╭──

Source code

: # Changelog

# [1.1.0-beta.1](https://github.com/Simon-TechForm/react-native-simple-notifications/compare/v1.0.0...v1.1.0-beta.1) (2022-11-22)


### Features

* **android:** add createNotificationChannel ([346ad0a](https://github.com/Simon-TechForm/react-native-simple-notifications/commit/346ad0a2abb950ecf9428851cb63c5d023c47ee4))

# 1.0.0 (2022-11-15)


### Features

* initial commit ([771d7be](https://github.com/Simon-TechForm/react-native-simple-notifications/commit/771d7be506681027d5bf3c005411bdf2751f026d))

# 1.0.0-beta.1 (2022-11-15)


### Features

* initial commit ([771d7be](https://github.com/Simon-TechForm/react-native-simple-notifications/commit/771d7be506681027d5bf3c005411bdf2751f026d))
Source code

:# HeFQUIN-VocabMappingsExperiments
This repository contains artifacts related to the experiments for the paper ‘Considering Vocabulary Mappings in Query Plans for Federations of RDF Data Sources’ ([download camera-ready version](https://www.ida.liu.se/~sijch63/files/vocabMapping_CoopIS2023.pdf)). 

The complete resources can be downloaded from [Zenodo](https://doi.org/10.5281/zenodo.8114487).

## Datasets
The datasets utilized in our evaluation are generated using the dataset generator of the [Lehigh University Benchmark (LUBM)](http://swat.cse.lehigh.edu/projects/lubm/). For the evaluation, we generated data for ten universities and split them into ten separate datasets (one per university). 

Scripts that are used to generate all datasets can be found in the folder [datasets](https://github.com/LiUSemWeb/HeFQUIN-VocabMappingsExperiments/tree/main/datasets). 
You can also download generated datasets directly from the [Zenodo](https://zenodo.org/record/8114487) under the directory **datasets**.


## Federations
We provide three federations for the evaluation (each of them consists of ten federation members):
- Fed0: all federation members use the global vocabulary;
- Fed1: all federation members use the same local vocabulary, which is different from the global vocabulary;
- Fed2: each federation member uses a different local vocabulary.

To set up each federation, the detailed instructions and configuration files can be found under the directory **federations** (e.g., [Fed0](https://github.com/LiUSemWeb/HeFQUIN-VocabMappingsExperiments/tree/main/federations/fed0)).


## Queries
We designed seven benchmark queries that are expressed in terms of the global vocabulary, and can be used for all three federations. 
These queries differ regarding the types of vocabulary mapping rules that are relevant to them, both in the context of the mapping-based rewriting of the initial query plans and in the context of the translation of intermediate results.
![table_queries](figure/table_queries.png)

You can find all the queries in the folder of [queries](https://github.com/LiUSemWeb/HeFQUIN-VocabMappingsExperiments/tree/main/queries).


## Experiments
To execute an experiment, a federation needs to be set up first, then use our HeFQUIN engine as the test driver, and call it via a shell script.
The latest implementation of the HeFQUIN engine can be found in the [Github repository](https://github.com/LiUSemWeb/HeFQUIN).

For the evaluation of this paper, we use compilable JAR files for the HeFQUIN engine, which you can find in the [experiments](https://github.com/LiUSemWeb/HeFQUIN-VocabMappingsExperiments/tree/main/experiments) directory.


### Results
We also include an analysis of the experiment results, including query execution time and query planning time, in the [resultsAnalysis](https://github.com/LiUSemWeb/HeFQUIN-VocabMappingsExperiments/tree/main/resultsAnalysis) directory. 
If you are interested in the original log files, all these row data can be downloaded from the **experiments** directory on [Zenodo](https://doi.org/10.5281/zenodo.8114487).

╰──

→ **The task**: Above are the lines; repeat exactly the ones from the line containing "- Fed1: all" down to the line containing "The latest implementation", both inclusive.

→ **Answer to this task**:
- Fed1: all federation members use the same local vocabulary, which is different from the global vocabulary;
- Fed2: each federation member uses a different local vocabulary.

To set up each federation, the detailed instructions and configuration files can be found under the directory **federations** (e.g., [Fed0](https://github.com/LiUSemWeb/HeFQUIN-VocabMappingsExperiments/tree/main/federations/fed0)).


## Queries
We designed seven benchmark queries that are expressed in terms of the global vocabulary, and can be used for all three federations. 
These queries differ regarding the types of vocabulary mapping rules that are relevant to them, both in the context of the mapping-based rewriting of the initial query plans and in the context of the translation of intermediate results.
![table_queries](figure/table_queries.png)

You can find all the queries in the folder of [queries](https://github.com/LiUSemWeb/HeFQUIN-VocabMappingsExperiments/tree/main/queries).


## Experiments
To execute an experiment, a federation needs to be set up first, then use our HeFQUIN engine as the test driver, and call it via a shell script.
The latest implementation of the HeFQUIN engine can be found in the [Github repository](https://github.com/LiUSemWeb/HeFQUIN).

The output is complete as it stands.